Work request: Please copy every line from the records below that contains the string "설치되어".

___

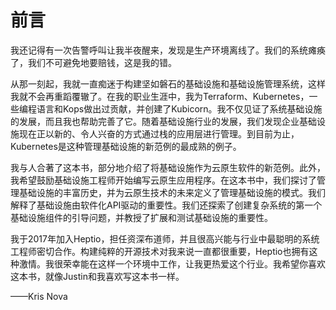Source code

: # 前言

我还记得有一次告警呼叫让我半夜醒来，发现是生产环境离线了。我们的系统瘫痪了，我们不可避免地要赔钱，这是我的错。

从那一刻起，我就一直痴迷于构建坚如磐石的基础设施和基础设施管理系统，这样我就不会再重蹈覆辙了。在我的职业生涯中，我为Terraform、Kubernetes，一些编程语言和Kops做出过贡献，并创建了Kubicorn。我不仅见证了系统基础设施的发展，而且我也帮助完善了它。随着基础设施行业的发展，我们发现企业基础设施现在正以新的、令人兴奋的方式通过栈的应用层进行管理。到目前为止，Kubernetes是这种管理基础设施的新范例的最成熟的例子。

我与人合著了这本书，部分地介绍了将基础设施作为云原生软件的新范例。此外，我希望鼓励基础设施工程师开始编写云原生应用程序。在这本书中，我们探讨了管理基础设施的丰富历史，并为云原生技术的未来定义了管理基础设施的模式。我们解释了基础设施由软件化API驱动的重要性。我们还探索了创建复杂系统的第一个基础设施组件的引导问题，并教授了扩展和测试基础设施的重要性。

我于2017年加入Heptio，担任资深布道师，并且很高兴能与行业中最聪明的系统工程师密切合作。构建纯粹的开源技术对我来说一直都很重要，Heptio也拥有这种激情。我很荣幸能在这样一个环境中工作，让我更热爱这个行业。我希望你喜欢这本书，就像Justin和我喜欢写这本书一样。

——Kris Nova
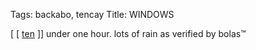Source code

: Tags: backabo, tencay
Title: WINDOWS
  
[ [ [ten](https://www.strava.com/activities/3317360748) ]] under one hour. lots of rain as verified by bolas™
  
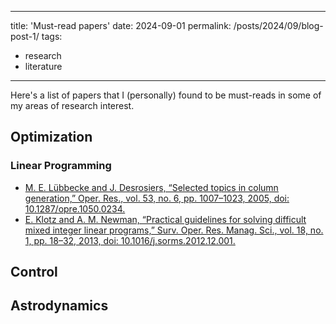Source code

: 
---
title: 'Must-read papers'
date: 2024-09-01
permalink: /posts/2024/09/blog-post-1/
tags:
  - research
  - literature
---

Here's a list of papers that I (personally) found to be must-reads in some of my areas of research interest. 


## Optimization

### Linear Programming

- [M. E. Lübbecke and J. Desrosiers, “Selected topics in column generation,” Oper. Res., vol. 53, no. 6, pp. 1007–1023, 2005, doi: 10.1287/opre.1050.0234.](https://pubsonline.informs.org/doi/epdf/10.1287/opre.1050.0234)
- [E. Klotz and A. M. Newman, “Practical guidelines for solving difficult mixed integer linear programs,” Surv. Oper. Res. Manag. Sci., vol. 18, no. 1, pp. 18–32, 2013, doi: 10.1016/j.sorms.2012.12.001.](https://www.sciencedirect.com/science/article/pii/S1876735413000020)

## Control


## Astrodynamics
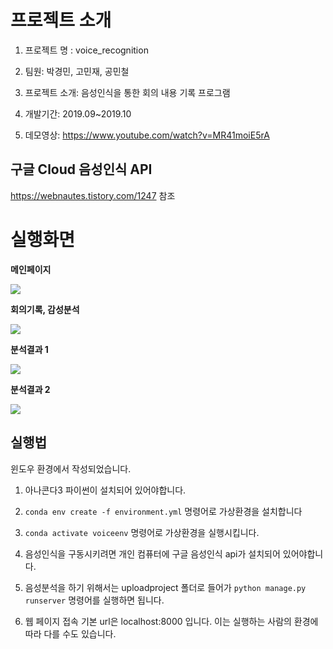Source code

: # 프로젝트 소개

1. 프로젝트 명 : voice_recognition

2. 팀원:  박경민, 고민재, 공민철

3. 프로젝트 소개: 음성인식을 통한 회의 내용 기록 프로그램

4. 개발기간: 2019.09~2019.10

5. 데모영상: https://www.youtube.com/watch?v=MR41moiE5rA

## 구글 Cloud 음성인식 API

https://webnautes.tistory.com/1247 참조

# 실행화면

<b>메인페이지</b>

<img src="https://user-images.githubusercontent.com/37204852/79060111-2e421500-7cbc-11ea-8d7b-47c806cc2bdf.png"/>

<b>회의기록, 감성분석</b>

<img src="https://user-images.githubusercontent.com/37204852/79060202-2df64980-7cbd-11ea-8f40-7404b85c1416.png"/>

<b> 분석결과 1</b>

<img src="https://user-images.githubusercontent.com/37204852/79060239-cc82aa80-7cbd-11ea-8b9a-f7c97c168342.png"/>

<b> 분석결과 2</b>

<img src="https://user-images.githubusercontent.com/37204852/79060259-0358c080-7cbe-11ea-9f09-9d84485a595c.png"/>

## 실행법

윈도우 환경에서 작성되었습니다.

1. 아나콘다3 파이썬이 설치되어 있어야합니다.

2. `conda env create -f environment.yml` 명령어로 가상환경을 설치합니다

3. `conda activate voiceenv` 명령어로 가상환경을 실행시킵니다.

4. 음성인식을 구동시키려면 개인 컴퓨터에 구글 음성인식 api가 설치되어 있어야합니다.

5. 음성분석을 하기 위해서는 uploadproject 폴더로 들어가 `python manage.py runserver` 명령어를 실행하면 됩니다.

6. 웹 페이지 접속 기본 url은 localhost:8000 입니다. 이는 실행하는 사람의 환경에 따라 다를 수도 있습니다.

___

Response to this exercise:
1. 아나콘다3 파이썬이 설치되어 있어야합니다.
4. 음성인식을 구동시키려면 개인 컴퓨터에 구글 음성인식 api가 설치되어 있어야합니다.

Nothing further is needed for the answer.